The Philodendron Splendid is a rare hybrid between the Philodendron Verrucosum and Philodendron Melanochrysum. It has the velvety texture of the Melanochrysum, and the red leaf undersides and defined veins of the Verrucosum.
Thankfully, the Philodendron Splendid is easy to care for… certainly easier than the Verrucosum! It enjoys bright filtered light, but avoid direct light that scorches its leaves. Being susceptible to overwatering, always check that the topsoil is dry before watering. A high-nitrogen fertilizer supports lush leaves, and make sure humidity is at least 40%.
Let’s dive into the details.
What is the Philodendron Splendid?
The Philodendron Splendid, Philodendron Verrucosum x Melanochrysum, is a rare hybrid from South America. It was first documented in Ecuador in the 1640s by a German explorer.
The Splendid boast large leaves and light-colored veins.
Caring for your Philodendron Splendid
The best thing you can do for your Philodendron Splendid is find a bright spot to grow indoors, but one that does not get long hours of direct afternoon sunlight.
For this reason, placing your plant directly in North or East-facing windowsills is ideal. If your windows are West or South-facing, move your plant about 4 feet (1.2m) away from the windows to lessen the light intensity.
Long periods of harsh afternoon light tend to scorch its leaves. Conversely, too low-light results in small and dull leaves.
Watering is an important area of care as Splendids are susceptible to overwatering. In fact, overwatering is one of the top reasons for early plant death for this Philodendron. Here’s how best to water your plant:
- Water only when the top 2 inches of soil is dry. Always check the soil moisture with your finger.
- Water using a long-spouted watering can close to the soil. Avoid watering overhead and splashing water on the foliage. Wet foliage is a breeding ground for fungi and pathogen growth, and the risk is only higher for plants with large leaves like the Philodendron Splendid.
- Water deeply, watering until excess water escapes from the drainage hole. Empty the plant’s saucer so that your Philodendron Splendid is never sitting in a pool of stagnant water.
- Get into the habit of always checking the soil moisture with your finger before watering. Over time, you’ll learn to discern when your plant needs a drink. Using this method will significantly reduce the risk of overwatering, as you’re watering only when your plant needs it.
- This method will also adjust for changes in seasons are climates, so you’ll find that you’re naturally watering less often during the winter when evaporation rates drop and your plant needs less water as it grows less quickly.
Being a tropical plant native to South American rainforests, your plant loves humidity. Ideally, aim for humidity levels above 60%, but your plant will tolerate at least 40% levels.
While gentle misting in the mornings is a way to temporarily boost the humidity levels for some houseplants, it’s not a method we recommend for the Philodendron Splendid. This is because of those large, velvety leaves. It takes a longer time for the water to dry from leathery leaves, which gives fungi more time and opportunity to grow.

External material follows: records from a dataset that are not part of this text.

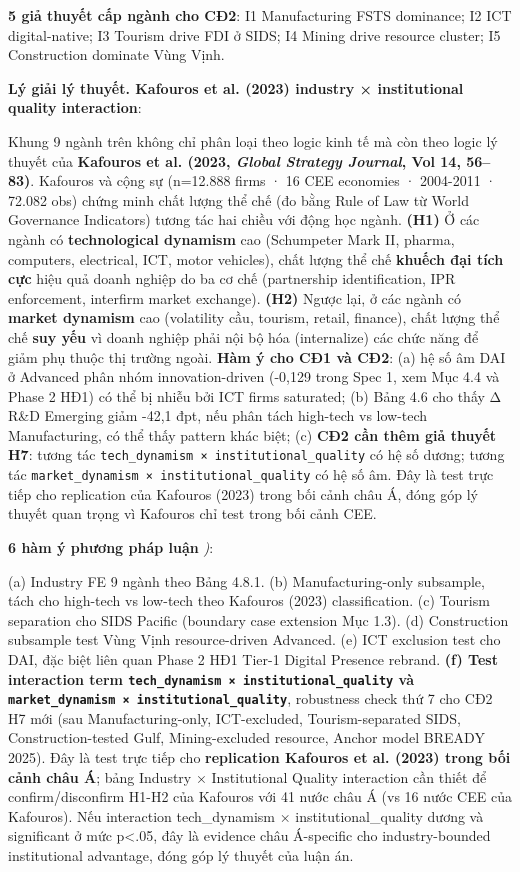 \documentclass[12pt,a4paper]{article}
\begin{document}
\textbf{5 giả thuyết cấp ngành cho CĐ2}: I1 Manufacturing FSTS
dominance; I2 ICT digital-native; I3 Tourism drive FDI ở SIDS; I4 Mining
drive resource cluster; I5 Construction dominate Vùng Vịnh.

\textbf{Lý giải lý thuyết. Kafouros et al. (2023) industry ×
institutional quality interaction}:

Khung 9 ngành trên không chỉ phân loại theo logic kinh tế mà còn theo
logic lý thuyết của \textbf{Kafouros et al. (2023, \emph{Global Strategy
Journal}, Vol 14, 56--83)}. Kafouros và cộng sự (n=12.888 firms · 16 CEE
economies · 2004-2011 · 72.082 obs) chứng minh chất lượng thể chế (đo
bằng Rule of Law từ World Governance Indicators) tương tác hai chiều với
động học ngành. \textbf{(H1)} Ở các ngành có \textbf{technological
dynamism} cao (Schumpeter Mark II, pharma, computers, electrical, ICT,
motor vehicles), chất lượng thể chế \textbf{khuếch đại tích cực} hiệu
quả doanh nghiệp do ba cơ chế (partnership identification, IPR
enforcement, interfirm market exchange). \textbf{(H2)} Ngược lại, ở các
ngành có \textbf{market dynamism} cao (volatility cầu, tourism, retail,
finance), chất lượng thể chế \textbf{suy yếu} vì doanh nghiệp phải nội
bộ hóa (internalize) các chức năng để giảm phụ thuộc thị trường ngoài.
\textbf{Hàm ý cho CĐ1 và CĐ2}: (a) hệ số âm DAI ở Advanced phân nhóm
innovation-driven (-0,129 trong Spec 1, xem Mục 4.4 và Phase 2 HĐ1) có
thể bị nhiễu bởi ICT firms saturated; (b) Bảng 4.6 cho thấy Δ R\&D
Emerging giảm -42,1 đpt, nếu phân tách high-tech vs low-tech
Manufacturing, có thể thấy pattern khác biệt; (c) \textbf{CĐ2 cần thêm
giả thuyết H7}: tương tác
\texttt{tech\_dynamism\ ×\ institutional\_quality} có hệ số dương; tương
tác \texttt{market\_dynamism\ ×\ institutional\_quality} có hệ số âm.
Đây là test trực tiếp cho replication của Kafouros (2023) trong bối cảnh
châu Á, đóng góp lý thuyết quan trọng vì Kafouros chỉ test trong bối
cảnh CEE.

\textbf{6 hàm ý phương pháp luận} \emph{)}:

(a) Industry FE 9 ngành theo Bảng 4.8.1. (b) Manufacturing-only
subsample, tách cho high-tech vs low-tech theo Kafouros (2023)
classification. (c) Tourism separation cho SIDS Pacific (boundary case
extension Mục 1.3). (d) Construction subsample test Vùng Vịnh
resource-driven Advanced. (e) ICT exclusion test cho DAI, đặc biệt liên
quan Phase 2 HĐ1 Tier-1 Digital Presence rebrand. \textbf{(f) Test
interaction term \texttt{tech\_dynamism\ ×\ institutional\_quality} và
\texttt{market\_dynamism\ ×\ institutional\_quality}}, robustness check
thứ 7 cho CĐ2 H7 mới (sau Manufacturing-only, ICT-excluded,
Tourism-separated SIDS, Construction-tested Gulf, Mining-excluded
resource, Anchor model BREADY 2025). Đây là test trực tiếp cho
\textbf{replication Kafouros et al. (2023) trong bối cảnh châu Á}; bảng
Industry × Institutional Quality interaction cần thiết để
confirm/disconfirm H1-H2 của Kafouros với 41 nước châu Á (vs 16 nước CEE
của Kafouros). Nếu interaction tech\_dynamism × institutional\_quality
dương và significant ở mức p\textless.05, đây là evidence châu
Á-specific cho industry-bounded institutional advantage, đóng góp lý
thuyết của luận án.
\end{document}
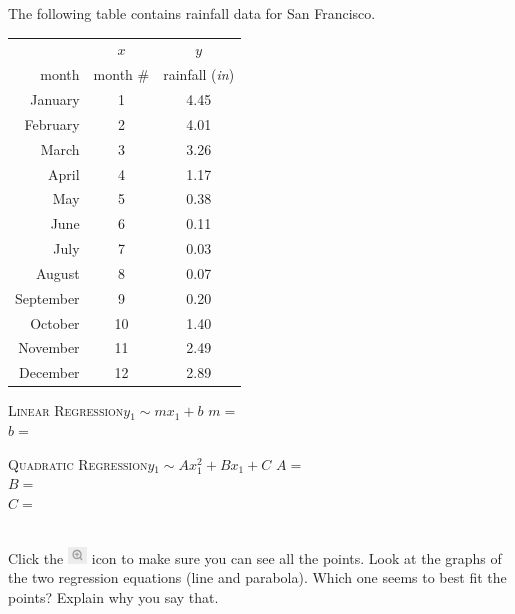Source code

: \documentclass[12pt,letterpaper]{memoir}
\begin{document}
\myWideProblemWithContent 
{
    The following table contains rainfall data 
    for San Francisco.\\[0.5em]
    \begin{minipage}{0.35\textwidth}
        \footnotesize
        \begin{tabular}{rcc}
            &$x$ & $y$ \\ 
            \cmidrule{2-2} \cmidrule{3-3}
            month & month \# & rainfall ({\itshape in}) \\
            \midrule 
            January  &1 & 4.45 \\
            February  &2& 4.01 \\ 
            March  &3& 3.26 \\ 
            April  &4& 1.17 \\ 
            May  &5& 0.38 \\ 
            June  &6& 0.11 \\ 
            July  &7& 0.03 \\ 
            August  &8& 0.07 \\ 
            September  &9& 0.20 \\
            October  &10& 1.40 \\
            November &11& 2.49 \\ 
            December &12& 2.89 \\
            \bottomrule
        \end{tabular}
        \end{minipage}
    \begin{minipage}{0.64\textwidth}
        \begin{tcolorbox}[colback=white,width=\textwidth]
            \small
            \scshape{Linear Regression}\hfill$y_1 \sim m x_1 + b$
            \tcblower
            $m =$  \\
            $b =$ 
        \end{tcolorbox}
        \begin{tcolorbox}[colback=white,width=\textwidth]
            \small
            \scshape{Quadratic Regression}\hfill$y_1 \sim A x_1^2 + B x_1 + C$
            \tcblower
            $A =$  \\
            $B =$ \\
            $C =$ 
        \end{tcolorbox}
    \end{minipage}\\[1\onelineskip]
    Click the 
    \includegraphics[width=0.2in]{magnifying-glass-plus.png} 
    icon to make sure you can see all the points.
    Look at the graphs of the two regression equations 
    (line and parabola).
    Which one seems to best fit the points?
    Explain why you say that.
    \vspace{0.7in}
}
\end{document}
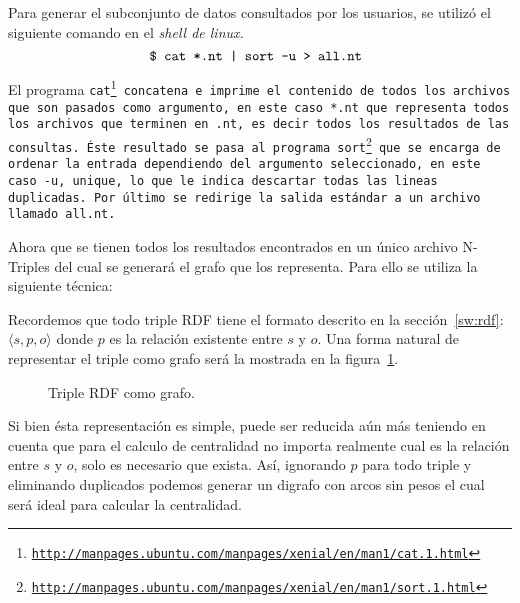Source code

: Para generar el subconjunto de datos consultados por los usuarios, se utilizó el
siguiente comando en el \it{shell} de \it{linux}.
$$\tt{\$ cat *.nt | sort -u > all.nt }$$

El programa \tt{cat}\footnote{
  \url{http://manpages.ubuntu.com/manpages/xenial/en/man1/cat.1.html}} 
concatena e imprime el contenido de todos los archivos que
son pasados como argumento, en este caso \tt{*.nt} que representa todos los
archivos que terminen en \tt{.nt}, es decir todos los resultados de las
consultas.
Éste resultado se pasa al programa \tt{sort}\footnote{
  \url{http://manpages.ubuntu.com/manpages/xenial/en/man1/sort.1.html}}
que se encarga de ordenar la entrada dependiendo del argumento seleccionado, en
este caso \tt{-u}, \tt{unique}, lo que le indica descartar todas las lineas
duplicadas. Por último se redirige la salida estándar a un archivo llamado
\tt{all.nt}.

Ahora que se tienen todos los resultados encontrados en un único archivo
N-Triples del cual se generará el grafo que los representa.
Para ello se utiliza la siguiente técnica:

Recordemos que todo triple RDF tiene el formato descrito en la
sección~\ref{sw:rdf}: $\langle s,p,o\rangle$
donde $p$ es la relación existente entre $s$ y $o$. Una forma natural de
representar el triple como grafo será la mostrada en la
figura~\ref{fig:rdfgraphsimple}.

\begin{figure}[htpb]
  \centering
  \caption{Triple RDF como grafo.}
  \label{fig:rdfgraphsimple}
\end{figure}

Si bien ésta representación es simple, puede ser reducida aún más teniendo en
cuenta que para el calculo de centralidad no importa realmente cual es la
relación entre $s$ y $o$, solo es necesario que exista. Así, ignorando $p$ para
todo triple y eliminando duplicados podemos generar un digrafo con arcos sin
pesos el cual será ideal para calcular la centralidad.

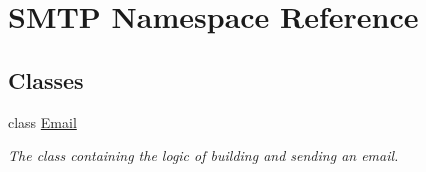 \hypertarget{namespace_s_m_t_p}{}\section{S\+M\+TP Namespace Reference}
\label{namespace_s_m_t_p}
\subsection*{Classes}
\begin{DoxyCompactItemize}
\item 
class \hyperlink{class_s_m_t_p_1_1_email}{Email}
\begin{DoxyCompactList}\small\item\em The class containing the logic of building and sending an email. \end{DoxyCompactList}\end{DoxyCompactItemize}

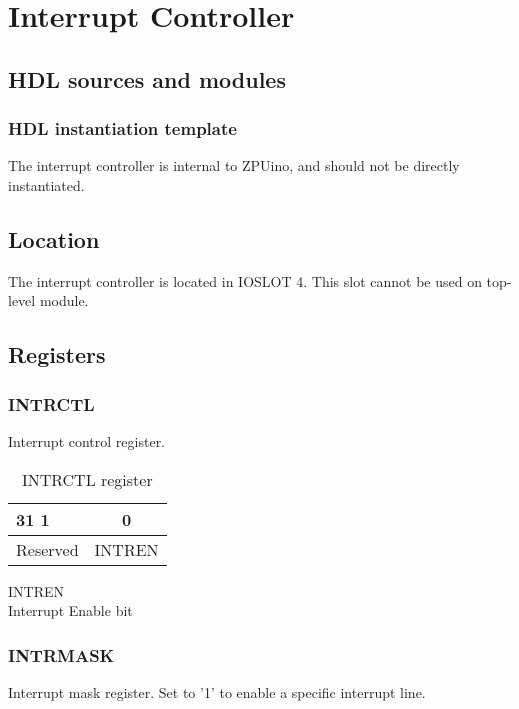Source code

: \section{Interrupt Controller}
\subsection{HDL sources and modules}
\subsubsection{HDL instantiation template}
The interrupt controller is internal to ZPUino, and should not be directly instantiated.
\subsection{Location}
The interrupt controller is located in IOSLOT 4. This slot cannot be used on top-level module.
\subsection{Registers}

\subsubsection{INTRCTL}
Interrupt control register.

\begin{table}[H]
\begin{center}
\begin{tabularx}{14cm}{Xc}
31 \hfill 1 & 0 \\

\hline
\multicolumn{1}{|c|}{Reserved} &
\multicolumn{1}{|c|}{INTREN}  \\

\hline
\end{tabularx}
\caption{INTRCTL register}
\end{center}
\end{table}

\begin{description}
\item{INTREN} \hfill \\ Interrupt Enable bit
\end{description}

\subsubsection{INTRMASK}
Interrupt mask register. Set to '1' to enable a specific interrupt line.

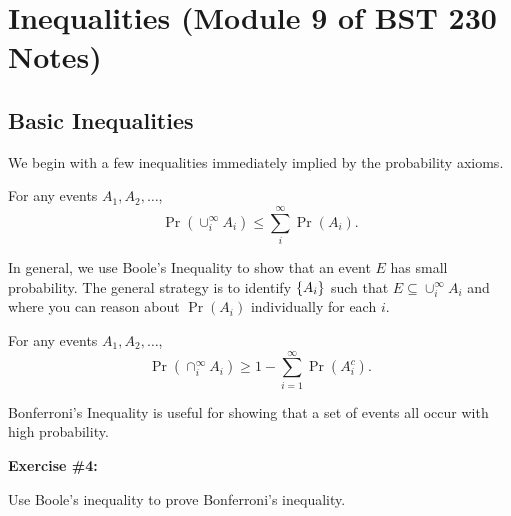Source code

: \section{Inequalities (Module 9 of BST 230 Notes)}

\subsection{Basic Inequalities}

We begin with a few inequalities immediately 
implied by the probability axioms.

\begin{theorem}
    \label{thm:union_bound}
    For any events $A_1, A_2, \hdots$,
    \[
        \Pr \left( \cup_i^{\infty} A_i \right)
        \leq
        \sum_i^{\infty} \Pr(A_i).
    \]
\end{theorem}

In general, we use Boole's Inequality to show that an event $E$ has 
small probability. The general strategy is to identify $\{A_i\}$
such that $E \subseteq \cup_i^{\infty} A_i$ and where you can 
reason about $\Pr(A_i)$ individually for each $i$.

\begin{theorem}
    \label{thm:bonferroni_inequality}
    For any events $A_1, A_2, \hdots$,
    \[
        \Pr \left( \cap_i^{\infty} A_i \right)
        \geq 
        1 - \sum_{i=1}^{\infty} \Pr(A_i^c).
    \]
\end{theorem}

Bonferroni's Inequality is useful for showing that a 
set of events all occur with high probability.

\begin{tcolorbox}
    \textbf{Exercise \#4:}

    Use Boole's inequality to prove Bonferroni's inequality.
\end{tcolorbox}


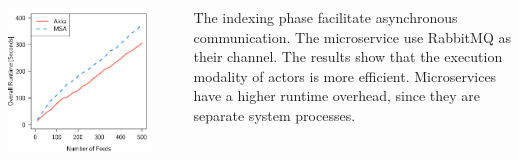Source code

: \documentclass[final,hyperref={pdfpagelabels=true}]{beamer}
\begin{document}
\begin{frame}
\begin{columns}[t]
\begin{column}{.45\textwidth}
      \begin{columns}[t]
        \begin{column}{.4\textwidth}
          \includegraphics[width=1\textwidth]{graphics/eval-index-overall.pdf}
        \end{column}
        \begin{column}{.05\textwidth}
        \end{column}
        \begin{column}{.55\textwidth}
          {\lmodern
            The indexing phase facilitate asynchronous communication. The microservice use RabbitMQ as their channel. The results show that the execution modality of actors is more efficient. Microservices have a higher runtime overhead, since they are separate system processes. 
          }
        \end{column}
      \end{columns}


\end{column}
\end{columns}
\end{frame}
\end{document}
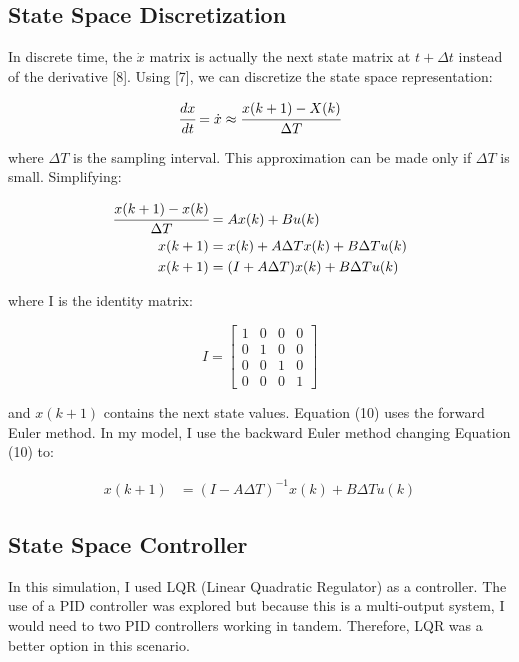 \documentclass{article}
\begin{document}
\subsection{State Space Discretization}

In discrete time, the $\Dot{x}$ matrix is actually the next state matrix at $t + \Delta{t}$ instead of the derivative [8]. Using [7], we can discretize the state space representation:

\begin{align}
    \cfrac{dx}{dt} = \Dot{x} \approx \cfrac{x(k+1)- X(k)}{\Delta{T}}
\end{align}

\noindent where $\Delta{T}$ is the sampling interval. This approximation can be made only if $\Delta{T}$ is small. Simplifying: 

\begin{align}
    \cfrac{x(k+1)- x(k)}{\Delta{T}} & = Ax(k) + Bu(k) \\ 
    x(k+1) & = x(k) + A\Delta T x(k) + B\Delta T u(k) \\
    x(k+1) & = (I + A\Delta T)x(k) + B\Delta T u(k)
\end{align}

\noindent where I is the identity matrix:

\begin{equation}
    I = 
    \begin{bmatrix}
        1&0&0&0 \\
        0&1&0&0 \\
        0&0&1&0 \\
        0&0&0&1
    \end{bmatrix}
\end{equation}

\noindent and $x(k+1)$ contains the next state values. Equation (10) uses the forward Euler method. In my model, I use the backward Euler method changing Equation (10) to:

\begin{align}
    x(k+1) & = (I - A\Delta T)^{-1}x(k) + B\Delta T u(k)
\end{align}

\subsection{State Space Controller}

In this simulation, I used LQR (Linear Quadratic Regulator) as a controller. The use of a PID controller was explored but because this is a multi-output system, I would need to two PID controllers working in tandem. Therefore, LQR was a better option in this scenario.
\end{document}
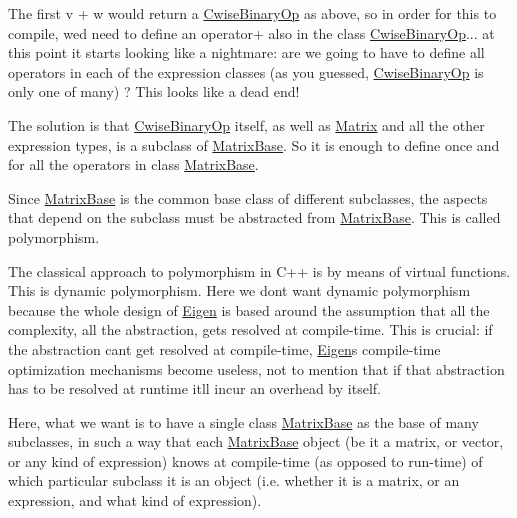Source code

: The first v + w would return a \hyperlink{group___core___module_class_eigen_1_1_cwise_binary_op}{Cwise\+Binary\+Op} as above, so in order for this to compile, we\textquotesingle{}d need to define an operator+ also in the class \hyperlink{group___core___module_class_eigen_1_1_cwise_binary_op}{Cwise\+Binary\+Op}... at this point it starts looking like a nightmare\+: are we going to have to define all operators in each of the expression classes (as you guessed, \hyperlink{group___core___module_class_eigen_1_1_cwise_binary_op}{Cwise\+Binary\+Op} is only one of many) ? This looks like a dead end!

The solution is that \hyperlink{group___core___module_class_eigen_1_1_cwise_binary_op}{Cwise\+Binary\+Op} itself, as well as \hyperlink{group___core___module_class_eigen_1_1_matrix}{Matrix} and all the other expression types, is a subclass of \hyperlink{group___core___module_class_eigen_1_1_matrix_base}{Matrix\+Base}. So it is enough to define once and for all the operators in class \hyperlink{group___core___module_class_eigen_1_1_matrix_base}{Matrix\+Base}.

Since \hyperlink{group___core___module_class_eigen_1_1_matrix_base}{Matrix\+Base} is the common base class of different subclasses, the aspects that depend on the subclass must be abstracted from \hyperlink{group___core___module_class_eigen_1_1_matrix_base}{Matrix\+Base}. This is called polymorphism.

The classical approach to polymorphism in C++ is by means of virtual functions. This is dynamic polymorphism. Here we don\textquotesingle{}t want dynamic polymorphism because the whole design of \hyperlink{namespace_eigen}{Eigen} is based around the assumption that all the complexity, all the abstraction, gets resolved at compile-\/time. This is crucial\+: if the abstraction can\textquotesingle{}t get resolved at compile-\/time, \hyperlink{namespace_eigen}{Eigen}\textquotesingle{}s compile-\/time optimization mechanisms become useless, not to mention that if that abstraction has to be resolved at runtime it\textquotesingle{}ll incur an overhead by itself.

Here, what we want is to have a single class \hyperlink{group___core___module_class_eigen_1_1_matrix_base}{Matrix\+Base} as the base of many subclasses, in such a way that each \hyperlink{group___core___module_class_eigen_1_1_matrix_base}{Matrix\+Base} object (be it a matrix, or vector, or any kind of expression) knows at compile-\/time (as opposed to run-\/time) of which particular subclass it is an object (i.\+e. whether it is a matrix, or an expression, and what kind of expression).

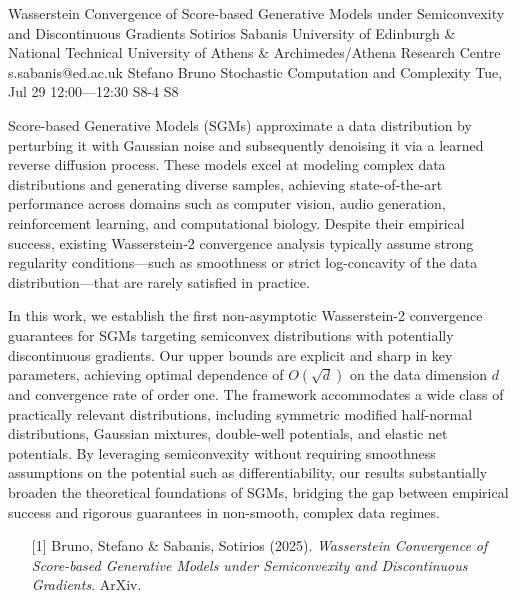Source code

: \begin{talk}
  {Wasserstein Convergence of Score-based Generative Models under Semiconvexity and Discontinuous Gradients}%
  {Sotirios Sabanis}%
  {University of Edinburgh \& National Technical University of Athens \& Archimedes/Athena Research Centre}%
  {s.sabanis@ed.ac.uk}%
  {Stefano Bruno}%
  {Stochastic Computation and Complexity}%
  {Tue, Jul 29 12:00---12:30}%
  {S8-4}%
  {S8}%
    
   
\noindent Score-based Generative Models (SGMs) approximate a data distribution by perturbing it with Gaussian noise and subsequently denoising it via a learned reverse diffusion process. These models excel at modeling complex data distributions and generating diverse samples, achieving state-of-the-art performance across domains such as computer vision, audio generation, reinforcement learning, and computational biology. Despite their empirical success, existing Wasserstein-2 convergence analysis typically assume strong regularity conditions—such as smoothness or strict log-concavity of the data distribution—that are rarely satisfied in practice.
  
 \noindent In this work, we establish the first non-asymptotic Wasserstein-2 convergence guarantees for SGMs targeting semiconvex distributions with potentially discontinuous gradients. Our upper bounds are explicit and sharp in key parameters, achieving optimal dependence of $O(\sqrt{d})$ on the data dimension $d$ and convergence rate of order one. The framework accommodates a wide class of practically relevant distributions, including symmetric modified half-normal distributions, Gaussian mixtures, double-well potentials, and elastic net potentials. By leveraging semiconvexity without requiring smoothness assumptions on the potential such as differentiability, our results substantially broaden the theoretical foundations of SGMs, bridging the gap between empirical success and rigorous guarantees in non-smooth, complex data regimes.

\medskip


\begin{enumerate}
 \item[{[1]}] Bruno, Stefano \& Sabanis, Sotirios (2025). {\it Wasserstein Convergence of Score-based Generative Models under Semiconvexity and Discontinuous Gradients}. ArXiv.
\end{enumerate}


\end{talk}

Instead, we prefer to use a pebble tray to raise humidity levels. If, however, you are looking for a more considerable and more permanent boost (pebble trays, as good as they are, only create a slight increase in humidity levels, less than 10%), do invest in a humidifier.
Here’s our guide on humidity (including how to use a pebble tray) and information on our favourite humidifiers.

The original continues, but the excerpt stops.